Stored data
=== Begin Enclosure ===

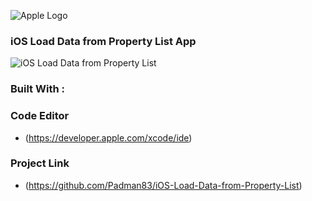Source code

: ![Apple Logo](https://user-images.githubusercontent.com/45048950/73131198-bca1e580-4041-11ea-8f8d-ebfd844f0e64.png) 

### iOS Load Data from Property List App

![iOS Load Data from Property List](https://user-images.githubusercontent.com/45048950/72957809-ee1b7680-3ddf-11ea-96cf-d75ff92685a3.png)

### Built With :

### Code Editor

* (https://developer.apple.com/xcode/ide)

### Project Link

* (https://github.com/Padman83/iOS-Load-Data-from-Property-List)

=== End Enclosure ===

Your task:
Emit verbatim the lines running from the one with "### Built With" through the last line of the data, both endpoints inclusive.

Solution for this task:
### Built With :

### Code Editor

* (https://developer.apple.com/xcode/ide)

### Project Link

* (https://github.com/Padman83/iOS-Load-Data-from-Property-List)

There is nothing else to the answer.